"On nous a volé notre chair": les témoignages poignants des proches des victimes de l’Hyper Cacher

Au procès de Charlie Hebdo au tribunal de Paris, le 16 septembre 2020 - Benoit PEYRUCQ © 2019 AFP
Au procès de Charlie Hebdo au tribunal de Paris, le 16 septembre 2020 - Benoit PEYRUCQ © 2019 AFP

"Ma vie s’est écroulée. Je suis morte avec lui." Vive émotion ce mardi matin dans la cour d’assises spéciale du tribunal judiciaire de Paris. À la barre pour cette nouvelle journée du procès des attentats de janvier 2015, les proches des victimes de l’Hyper Cacher. Dans ce magasin de la porte de Vincennes à Paris, le jihadiste Amedy Coulibaly a abattu froidement quatre personnes: Yohan Cohen, Philippe Braham, François-Michel Saada et Yoav Hattab.

Certains membres de leurs familles, parties civiles au procès, ont tenu à témoigner malgré la peine qui les a parfois empêchés d’aller au bout de leurs phrases. Eric Cohen, le père de Yohan Cohen, est le premier à s’être avancé. Entièrement vêtu de noir, l’homme massif, cheveux gris, raconte avoir appris la mort de son fils plusieurs heures après l’assaut du 9 janvier, donné par les forces de l’ordre à 17h00, après quatre heures d’une prise d’otages sous haute tension.

"On ne sait plus où on habite, on ne sait plus comment on s’appelle", raconte-t-il. "C’était indescriptible. Il y a eu des pleurs, des hurlements… Mais il fallait aussi trouver la force pour notre fille" qui a appris la mort de son grand frère par ses parents.

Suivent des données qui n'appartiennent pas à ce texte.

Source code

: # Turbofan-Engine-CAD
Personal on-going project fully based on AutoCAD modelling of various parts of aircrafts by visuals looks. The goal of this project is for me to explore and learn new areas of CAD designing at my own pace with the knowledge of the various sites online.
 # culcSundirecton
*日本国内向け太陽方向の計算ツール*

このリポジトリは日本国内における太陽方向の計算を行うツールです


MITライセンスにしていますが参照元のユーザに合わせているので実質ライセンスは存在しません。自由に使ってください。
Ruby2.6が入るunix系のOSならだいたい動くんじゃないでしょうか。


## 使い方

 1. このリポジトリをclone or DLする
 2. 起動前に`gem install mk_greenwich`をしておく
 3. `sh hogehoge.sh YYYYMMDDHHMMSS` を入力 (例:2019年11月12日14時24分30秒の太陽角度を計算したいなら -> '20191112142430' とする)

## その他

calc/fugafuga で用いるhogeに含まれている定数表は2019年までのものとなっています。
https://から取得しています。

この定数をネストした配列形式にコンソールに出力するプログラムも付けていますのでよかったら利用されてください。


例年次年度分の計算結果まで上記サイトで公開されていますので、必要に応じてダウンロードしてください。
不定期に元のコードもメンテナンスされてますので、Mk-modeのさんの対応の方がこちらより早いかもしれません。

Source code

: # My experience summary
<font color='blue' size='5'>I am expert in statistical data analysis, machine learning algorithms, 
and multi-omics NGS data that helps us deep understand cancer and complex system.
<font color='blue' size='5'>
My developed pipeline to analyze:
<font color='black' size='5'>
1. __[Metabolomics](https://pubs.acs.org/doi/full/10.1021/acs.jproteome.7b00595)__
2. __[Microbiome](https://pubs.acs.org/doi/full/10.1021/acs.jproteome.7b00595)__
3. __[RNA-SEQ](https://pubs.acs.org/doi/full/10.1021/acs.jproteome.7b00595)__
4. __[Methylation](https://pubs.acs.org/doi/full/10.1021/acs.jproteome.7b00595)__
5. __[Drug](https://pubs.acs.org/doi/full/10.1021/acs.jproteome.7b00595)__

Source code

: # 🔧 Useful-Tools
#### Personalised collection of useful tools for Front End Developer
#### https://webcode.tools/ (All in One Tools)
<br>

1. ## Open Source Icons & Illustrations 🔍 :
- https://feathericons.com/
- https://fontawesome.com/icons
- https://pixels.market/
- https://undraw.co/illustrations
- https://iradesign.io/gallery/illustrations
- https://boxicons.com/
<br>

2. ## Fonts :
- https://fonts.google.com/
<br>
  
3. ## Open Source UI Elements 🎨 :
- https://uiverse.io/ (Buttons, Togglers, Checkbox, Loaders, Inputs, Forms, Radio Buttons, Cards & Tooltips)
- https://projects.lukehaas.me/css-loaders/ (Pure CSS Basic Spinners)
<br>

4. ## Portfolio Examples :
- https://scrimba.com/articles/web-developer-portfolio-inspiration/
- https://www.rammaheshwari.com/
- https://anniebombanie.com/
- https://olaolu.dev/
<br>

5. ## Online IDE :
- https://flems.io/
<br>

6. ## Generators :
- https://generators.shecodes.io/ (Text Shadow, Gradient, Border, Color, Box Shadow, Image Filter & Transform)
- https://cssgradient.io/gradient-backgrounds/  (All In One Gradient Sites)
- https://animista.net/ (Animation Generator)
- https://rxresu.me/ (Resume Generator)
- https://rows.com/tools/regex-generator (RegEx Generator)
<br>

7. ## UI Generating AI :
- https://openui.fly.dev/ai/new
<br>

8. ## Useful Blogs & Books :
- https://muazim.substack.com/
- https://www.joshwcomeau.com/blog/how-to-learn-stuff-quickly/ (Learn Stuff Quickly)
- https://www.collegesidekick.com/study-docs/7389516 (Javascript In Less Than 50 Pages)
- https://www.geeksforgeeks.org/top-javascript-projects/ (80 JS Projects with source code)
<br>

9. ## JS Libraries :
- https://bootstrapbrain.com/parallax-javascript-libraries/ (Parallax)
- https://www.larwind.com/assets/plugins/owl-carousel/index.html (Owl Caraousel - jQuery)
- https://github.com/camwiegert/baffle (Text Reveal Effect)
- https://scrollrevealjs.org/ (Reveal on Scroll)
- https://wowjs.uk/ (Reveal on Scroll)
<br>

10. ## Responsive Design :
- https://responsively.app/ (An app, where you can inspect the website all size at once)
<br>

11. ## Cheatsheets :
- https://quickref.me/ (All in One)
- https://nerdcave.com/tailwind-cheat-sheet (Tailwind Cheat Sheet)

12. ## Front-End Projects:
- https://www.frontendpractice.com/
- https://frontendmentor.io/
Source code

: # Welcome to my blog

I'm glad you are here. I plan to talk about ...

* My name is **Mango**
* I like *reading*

"Je ne suis plus moi-même"

Depuis l’attaque, Eric Cohen dit s’être "effondré". "Professionnellement je suis incapable de faire quoi que ce soit. Je ne suis plus moi-même". D’une voix émue, il poursuit: "On ne tue pas un enfant de 20 ans. Cette facilité qu’il (Amedy Coulibaly, ndlr) a eu à lui enlever la vie, je ne la pardonnerai jamais", tranche le père qui refuse de prononcer le nom du terroriste.

"À chaque anniversaire, à chaque fête... la joie n’est plus jamais à 100%. On n’arrivera plus à vivre normalement. On nous a volé notre chair", partage-t-il, abattu.

Dans le foyer de Valérie Braham, le quotidien a également été bouleversé. Son époux, Philippe Braham, est une autre victime qu’Amedy Coulibaly a achevée avec son fusil d’assaut. Cachée derrière ses longs cheveux noirs, elle ne parvient pas à dissimuler son chagrin. Durant la prise d’otages à l’Hyper Cacher, elle s’est réfugiée chez son beau-frère. Impossible de se rendre Porte de Vincennes, tout était bouclé.

"Les heures les plus longues de ma vie. J’ai suivi l’assaut à la télévision. J’ai essayé de voir Philippe sortir du magasin mais je n’ai rien vu…", se souvient-elle, en pleurs. "J’ai dit à mon beau-frère: ‘Ça y est, il l’a eu?’ Il ne pouvait même pas me regarder. Je ne voulais pas y croire". Ce 9 janvier 2015, Valérie Braham est morte avec son mari, raconte-t-elle noyée dans les sanglots.

"Ils ont du sang sur eux"

Le couple a eu trois enfants que Valérie Braham élève désormais seule. "Mes enfants grandissent sans père. La dernière ne se souvient même plus de (lui). Ils ne comprennent pas pourquoi un méchant a voulu tuer papa, le plus gentil du monde. Je ne leur pardonnerai jamais. Aujourd’hui, je ne vis plus", lâche-t-elle.

Devenue veuve à 29 ans, Valérie Braham a tenu à s’exprimer devant la cour ce mardi pour que "les gens sachent quel homme extraordinaire" était son mari. Elle sait que ce procès "ne le fera pas revenir" mais elle "attend que justice soit faite". En se tournant vers le box des accusés, elle conclut, la mort dans l’âme: "Même si ce n’est pas eux qui ont tué mon mari, ils ont du sang sur eux."